Unit of Work Pattern with EF Core

What is the Unit of Work (UoW) Pattern?

The Unit of Work pattern maintains a list of business transactions and coordinates the writing out of all changes and the resolution of concurrency problems. In simpler terms, it ensures that when you update multiple repositories, they all succeed or fail as a single atomic operation.


EF Core: The Built-in UoW

It’s important to note that DbContext is already a Unit of Work. It tracks changes and wraps them in a transaction when you call SaveChanges().

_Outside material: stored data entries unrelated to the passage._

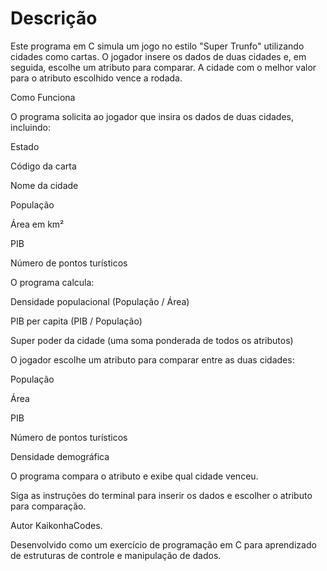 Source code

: # Descrição

Este programa em C simula um jogo no estilo "Super Trunfo" utilizando cidades como cartas. O jogador insere os dados de duas cidades e, em seguida, escolhe um atributo para comparar. A cidade com o melhor valor para o atributo escolhido vence a rodada.

Como Funciona

O programa solicita ao jogador que insira os dados de duas cidades, incluindo:

Estado

Código da carta

Nome da cidade

População

Área em km²

PIB

Número de pontos turísticos

O programa calcula:

Densidade populacional (População / Área)

PIB per capita (PIB / População)

Super poder da cidade (uma soma ponderada de todos os atributos)

O jogador escolhe um atributo para comparar entre as duas cidades:

População

Área

PIB

Número de pontos turísticos

Densidade demográfica

O programa compara o atributo e exibe qual cidade venceu.


Siga as instruções do terminal para inserir os dados e escolher o atributo para comparação.


Autor KaikonhaCodes.

Desenvolvido como um exercício de programação em C para aprendizado de estruturas de controle e manipulação de dados.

So, why implement a custom IUnitOfWork?

  1. Abstraction: To prevent your Service Layer from being directly coupled to EF Core.
  2. Coordination: To provide a single point of entry to multiple repositories (e.g., _uow.Orders and _uow.Products).
  3. Testability: Allows you to mock the entire persistence layer in one go.

Implementation Design

1. The Interface

public interface IUnitOfWork : IDisposable
{
    IProductRepository Products { get; }
    IOrderRepository Orders { get; }
    Task<int> CompleteAsync(); // Effectively SaveChangesAsync
}

2. The Implementation

public class UnitOfWork : IUnitOfWork
{
    private readonly AppDbContext _context;

    public UnitOfWork(AppDbContext context)
    {
        _context = context;
        // Repositories share the same context instance
        Products = new ProductRepository(_context);
        Orders = new OrderRepository(_context);
    }

    public IProductRepository Products { get; }
    public IOrderRepository Orders { get; }

    public async Task<int> CompleteAsync()
    {
        return await _context.SaveChangesAsync();
    }

    public void Dispose() => _context.Dispose();
}

Practice Exercise

Implement a service method that uses a Unit of Work to update product stock and create an order simultaneously. Discuss what happens if the order creation fails.


Answer

The Service Layer Implementation

public class CheckoutService
{
    private readonly IUnitOfWork _uow;

    public CheckoutService(IUnitOfWork uow) => _uow = uow;

    public async Task ProcessOrder(int productId, int quantity)
    {
        var product = await _uow.Products.GetByIdAsync(productId);

        // Step 1: Update Domain Model
        product.ReduceStock(quantity);

        // Step 2: Create Record
        _uow.Orders.Add(new Order { ProductId = productId, Qty = quantity });

        // Step 3: Atomic Commit
        await _uow.CompleteAsync();
    }
}

Why This Architecture Works

  1. Atomicity: If _uow.Orders.Add fails (e.g., due to a database constraint), the ReduceStock change will never be committed to the database. The DbContext ensures an “all or nothing” result.
  2. Consistency: Because both repositories share the same DbContext instance, they participate in the same change tracker.
  3. Clean Code: The CheckoutService doesn’t need to know how to save data or handle database connections; it only cares about the business orchestration.

Summary

The Unit of Work pattern is the glue that holds repositories together. While EF Core’s DbContext provides the heavy lifting, a custom IUnitOfWork wrapper is often necessary for larger, testable, and loosely coupled enterprise applications.